● The task
Each line with the string "they" is to be copied from the records below.

● The data
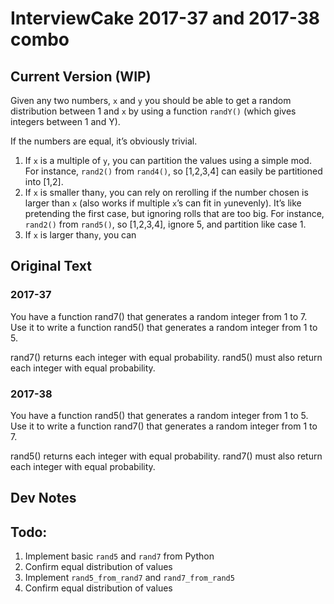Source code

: # InterviewCake 2017-37 and 2017-38 combo

## Current Version (WIP)
Given any two numbers, `x` and `y` you should be able to get a random distribution between 1 and `x` by using a function `randY()` (which gives integers between 1 and Y). 

If the numbers are equal, it’s obviously trivial. 

1. If `x` is a multiple of `y`, you can partition the values using a simple mod. For instance, `rand2()` from `rand4()`, so [1,2,3,4] can easily be partitioned into [1,2].
2. If `x` is smaller than`y`, you can rely on rerolling if the number chosen is larger than `x` (also works if multiple `x`’s can fit in `y`unevenly). It’s like pretending the first case, but ignoring rolls that are too big. For instance, `rand2()` from `rand5()`, so [1,2,3,4], ignore 5, and partition like case 1.
3. If `x` is larger than`y`, you can 


## Original Text

### 2017-37
You have a function rand7() that generates a random integer from 1 to 7. Use it to write a function rand5() that generates a random integer from 1 to 5.

rand7() returns each integer with equal probability. rand5() must also return each integer with equal probability.

### 2017-38
You have a function rand5() that generates a random integer from 1 to 5. Use it to write a function rand7() that generates a random integer from 1 to 7.

rand5() returns each integer with equal probability. rand7() must also return each integer with equal probability.

## Dev Notes

## Todo:
1. Implement basic `rand5` and `rand7` from Python
1. Confirm equal distribution of values
1. Implement `rand5_from_rand7` and `rand7_from_rand5`
1. Confirm equal distribution of values

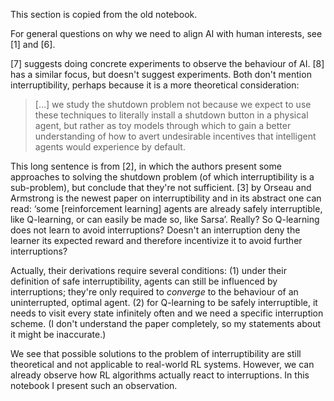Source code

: This section is copied from the old notebook.

For general questions on why we need to align AI with human interests, see [1]
and [6].

[7] suggests doing concrete experiments to observe the behaviour of AI. [8] has
a similar focus, but doesn't suggest experiments. Both don't mention
interruptibility, perhaps because it is a more theoretical consideration:

> […] we study the shutdown problem not because we expect to use these
> techniques to literally install a shutdown button in a physical agent, but
> rather as toy models through which to gain a better understanding of how to
> avert undesirable incentives that intelligent agents would experience by
> default.

This long sentence is from [2], in which the authors present some approaches to
solving the shutdown problem (of which interruptibility is a sub-problem), but
conclude that they're not sufficient. [3] by Orseau and Armstrong is the newest
paper on interruptibility and in its abstract one can read: ‘some [reinforcement
learning] agents are already safely interruptible, like Q-learning, or can
easily be made so, like Sarsa’. Really? So Q-learning does not learn to avoid
interruptions? Doesn't an interruption deny the learner its expected reward and
therefore incentivize it to avoid further interruptions?

Actually, their derivations require several conditions: (1) under their
definition of safe interruptibility, agents can still be influenced by
interruptions; they're only required to *converge* to the behaviour of an
uninterrupted, optimal agent. (2) for Q-learning to be safely interruptible, it
needs to visit every state infinitely often and we need a specific interruption
scheme. (I don't understand the paper completely, so my statements about it
might be inaccurate.)

We see that possible solutions to the problem of interruptibility are still
theoretical and not applicable to real-world RL systems. However, we can already
observe how RL algorithms actually react to interruptions. In this notebook I
present such an observation.
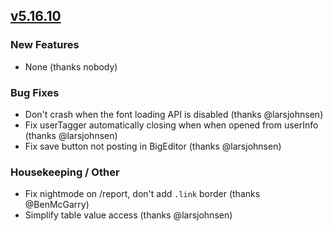 ## [v5.16.10](https://github.com/honestbleeps/Reddit-Enhancement-Suite/releases/v5.16.10)

### New Features

- None (thanks nobody)

### Bug Fixes

- Don't crash when the font loading API is disabled (thanks @larsjohnsen)
- Fix userTagger automatically closing when when opened from userInfo (thanks @larsjohnsen)
- Fix save button not posting in BigEditor (thanks @larsjohnsen)

### Housekeeping / Other

- Fix nightmode on /report, don't add `.link` border (thanks @BenMcGarry)
- Simplify table value access (thanks @larsjohnsen)

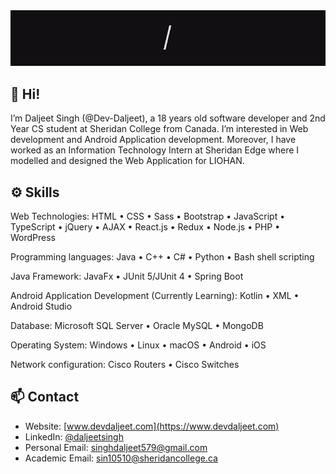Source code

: <div>
  <img src="./intro.gif" alt="Introduction" />
</div>

## 👋 Hi! 
I’m Daljeet Singh (@Dev-Daljeet), a 18 years old software developer and 2nd Year CS student at Sheridan College from Canada. I’m interested in Web development and Android Application development. Moreover, I have worked as an Information Technology Intern at Sheridan Edge where I modelled and designed the Web Application for LIOHAN. 

## ⚙️ Skills

Web Technologies:
HTML • CSS • Sass • Bootstrap • JavaScript • TypeScript • jQuery • AJAX • React.js • Redux • Node.js • PHP • WordPress

Programming languages:
Java • C++ • C# • Python • Bash shell scripting

Java Framework:
JavaFx • JUnit 5/JUnit 4 • Spring Boot

Android Application Development (Currently Learning):
Kotlin • XML • Android Studio

Database:
Microsoft SQL Server • Oracle MySQL • MongoDB

Operating System:
Windows • Linux • macOS • Android • iOS

Network configuration:
Cisco Routers • Cisco Switches

## 📫 Contact
- Website: [www.devdaljeet.com](https://www.devdaljeet.com)
- LinkedIn: [@daljeetsingh](https://www.linkedin.com/in/daljeet-singh-/)
- Personal Email: singhdaljeet579@gmail.com
- Academic Email: sin10510@sheridancollege.ca


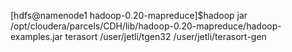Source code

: [hdfs@namenode1 hadoop-0.20-mapreduce]$hadoop jar /opt/cloudera/parcels/CDH/lib/hadoop-0.20-mapreduce/hadoop-examples.jar terasort /user/jetli/tgen32 /user/jetli/terasort-gen










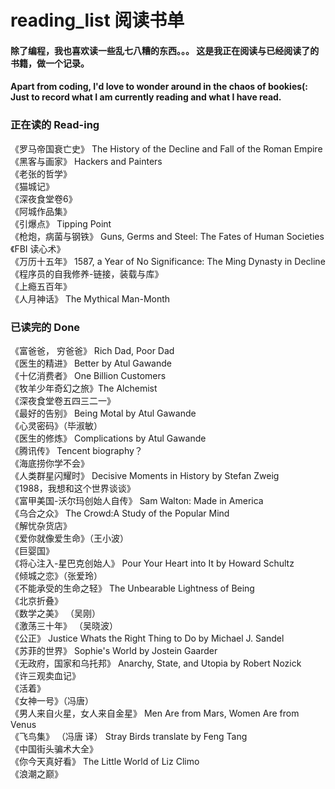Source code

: # reading_list 阅读书单
#### 除了编程，我也喜欢读一些乱七八糟的东西。。。 这是我正在阅读与已经阅读了的书籍，做一个记录。  
#### Apart from coding, I'd love to wonder around in the chaos of bookies(: Just to record what I am currently reading and what I have read.

### 正在读的 Read-ing

《罗马帝国衰亡史》 The History of the Decline and Fall of the Roman Empire  
《黑客与画家》 Hackers and Painters   
《老张的哲学》   
《猫城记》   
《深夜食堂卷6》  
《阿城作品集》  
《引爆点》 Tipping Point  
《枪炮，病菌与钢铁》 Guns, Germs and Steel: The Fates of Human Societies  
《FBI 读心术》  
《万历十五年》 1587, a Year of No Significance: The Ming Dynasty in Decline  
《程序员的自我修养-链接，装载与库》  
《上瘾五百年》  
《人月神话》 The Mythical Man-Month

### 已读完的 Done
《富爸爸， 穷爸爸》 Rich Dad, Poor Dad  
《医生的精进》 Better by Atul Gawande    
《十亿消费者》 One Billion Customers  
《牧羊少年奇幻之旅》The Alchemist  
《深夜食堂卷五四三二一》  
《最好的告别》 Being Motal by Atul Gawande  
《心灵密码》（毕淑敏）  
《医生的修炼》 Complications by Atul Gawande  
《腾讯传》 Tencent biography？  
《海底捞你学不会》   
《人类群星闪耀时》 Decisive Moments in History by Stefan Zweig    
《1988，我想和这个世界谈谈》   
《富甲美国-沃尔玛创始人自传》 Sam Walton: Made in America   
《乌合之众》 The Crowd:A Study of the Popular Mind   
《解忧杂货店》  
《爱你就像爱生命》（王小波）   
《巨婴国》   
《将心注入-星巴克创始人》 Pour Your Heart into It by Howard Schultz   
《倾城之恋》（张爱玲）   
《不能承受的生命之轻》 The Unbearable Lightness of Being   
《北京折叠》    
《数学之美》 （吴刚）   
《激荡三十年》 （吴晓波）   
《公正》 Justice Whats the Right Thing to Do by Michael J. Sandel    
《苏菲的世界》 Sophie's World by Jostein Gaarder  
《无政府，国家和乌托邦》 Anarchy, State, and Utopia by Robert Nozick   
《许三观卖血记》   
《活着》    
《女神一号》（冯唐）   
《男人来自火星，女人来自金星》 Men Are from Mars, Women Are from Venus  
《飞鸟集》 （冯唐 译） Stray Birds translate by Feng Tang  
《中国街头骗术大全》    
《你今天真好看》 The Little World of Liz Climo    
《浪潮之巅》  

 
 

 
 

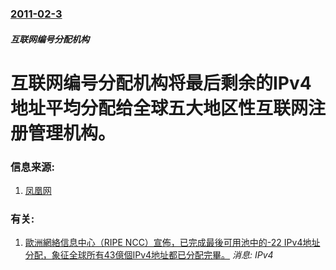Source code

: ### [2011-02-3](/news/2011/02/3/index.md)

##### 互联网编号分配机构
# 互联网编号分配机构将最后剩余的IPv4地址平均分配给全球五大地区性互联网注册管理机构。




### 信息来源:

1. [凤凰网](http://finance.ifeng.com/news/tech/20110204/3363908.shtml)

### 有关:

1. [歐洲網絡信息中心（RIPE NCC）宣佈，已完成最後可用池中的-22 IPv4地址分配，象征全球所有43億個IPv4地址都已分配完畢。](/zh/news/2019/11/25/歐洲網絡信息中心-RIPE-NCC-宣佈-已完成最後可用池中的-22-IPv4地址分配-象征全球所有43億個IPv4地址.md) _消息: IPv4_
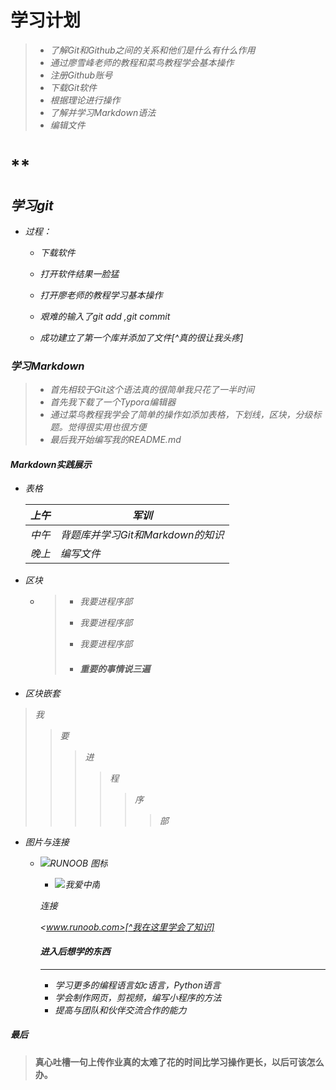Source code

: # 学习计划

> + *了解Git和Github之间的关系和他们是什么有什么作用*
> + *通过廖雪峰老师的教程和菜鸟教程学会基本操作*
> + *注册Github账号*
> + *下载Git软件*
> + *根据理论进行操作*
> + *了解并学习Markdown语法*
> + *编辑文件*

# ** 

## *学习git*

+ *过程：*
  - *下载软件*
  
  - *打开软件结果一脸猛*
  
  - *打开廖老师的教程学习基本操作*
  
  - *艰难的输入了git add ,git commit*
  
  - *成功建立了第一个库并添加了文件[^真的很让我头疼]*
  
    

### *学习Markdown*

> + *首先相较于Git这个语法真的很简单我只花了一半时间*
> + *首先我下载了一个Typora编辑器*
> + *通过菜鸟教程我学会了简单的操作如添加表格，下划线，区块，分级标题。觉得很实用也很方便*
> + *最后我开始编写我的README.md*

####  *Markdown实践展示*

+ *表格*

  | *上午* | *军训*                            |
  | ------ | --------------------------------- |
  | *中午* | *背题库并学习Git和Markdown的知识* |
  | *晚上* | *编写文件*                        |

+ *区块*

  + > + *我要进程序部*
    >
    > + *我要进程序部*
    >
    > + *我要进程序部*
    >
    > + #### *重要的事情说三遍*      

+ *区块嵌套*

> *我*
>
> > *要*
> >
> > > *进*
> > >
> > > >
> > > >
> > > >*程*
> > > >
> > > >> *序*
> > > >>
> > > >> > *部*

+ *图片与连接*

  - *![RUNOOB 图标](http://static.runoob.com/images/runoob-logo.png)*

    + *![我爱中南](C:\Users\123\Desktop\Chinaz_190918120933.jpg)*

      

    *连接*

    *<www.runoob.com>[^我在这里学会了知识]*

    #### *进入后想学的东西*

    ***

    + *学习更多的编程语言如c语言，Python语言*
    + *学会制作网页，剪视频，编写小程序的方法*
    + *提高与团队和伙伴交流合作的能力*



##### 最后

> **真心吐槽一句上传作业真的太难了花的时间比学习操作更长，以后可该怎么办。**

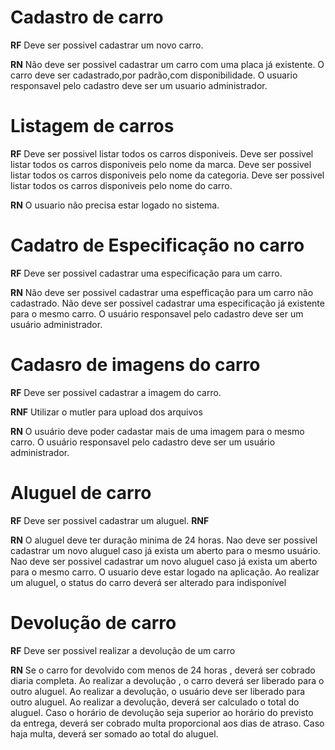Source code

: # Cadastro de carro

**RF**
Deve ser possivel cadastrar um novo carro.

**RN**
Não deve ser possivel cadastrar um carro com uma placa já existente.
O carro deve ser cadastrado,por padrão,com disponibilidade.
O usuario responsavel pelo cadastro deve ser um usuario administrador.

# Listagem de carros

**RF**
Deve ser possivel listar todos os carros disponiveis.
Deve ser possivel listar todos os carros disponiveis pelo nome da marca.
Deve ser possivel listar todos os carros disponiveis pelo nome da categoria.
Deve ser possivel listar todos os carros disponiveis pelo nome do carro.


**RN**
O usuario não precisa estar logado no sistema.


# Cadatro de Especificação no carro

**RF**
Deve ser possivel cadastrar uma especificação para um carro.

**RN**
Não deve ser possivel cadastrar uma espefficação para um carro não cadastrado.
Não deve ser possivel cadastrar uma especificação já existente para o mesmo carro.
O usuário responsavel pelo cadastro deve ser um usuário administrador.

# Cadasro de imagens do carro

**RF**
Deve ser possivel cadastrar a imagem do carro.

**RNF**
Utilizar o mutler para upload dos arquivos

**RN**
O usuário deve poder cadastar mais de uma imagem para o mesmo carro.
O usuário responsavel pelo cadastro deve ser um usuário administrador.

# Aluguel de carro 

**RF**
Deve ser possivel cadastrar um aluguel.
**RNF**

**RN**
O aluguel deve ter duração minima de 24 horas.
Nao deve ser possivel cadastrar um novo aluguel caso já exista um aberto para o mesmo usuário.
Nao deve ser possivel cadastrar um novo aluguel caso já exista um aberto para o mesmo carro.
O usuario deve estar logado na aplicação.
Ao realizar um aluguel, o status do carro deverá ser alterado para indisponível

# Devolução de carro

**RF**
Deve ser possivel realizar a devolução de um carro

**RN**
Se o carro for devolvido com menos de 24 horas , deverá ser cobrado diaria completa.
Ao realizar a devolução , o carro deverá ser liberado para o outro aluguel.
Ao realizar a devolução, o usuário deve ser liberado para outro aluguel.
Ao realizar a devolução, deverá ser calculado o total do aluguel.
Caso o horário de devolução seja superior ao horário do previsto da entrega, deverá ser cobrado multa proporcional aos dias de atraso.
Caso haja multa, deverá ser somado ao total do aluguel.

● Response
conclude that they're not sufficient. [3] by Orseau and Armstrong is the newest
interruptions; they're only required to *converge* to the behaviour of an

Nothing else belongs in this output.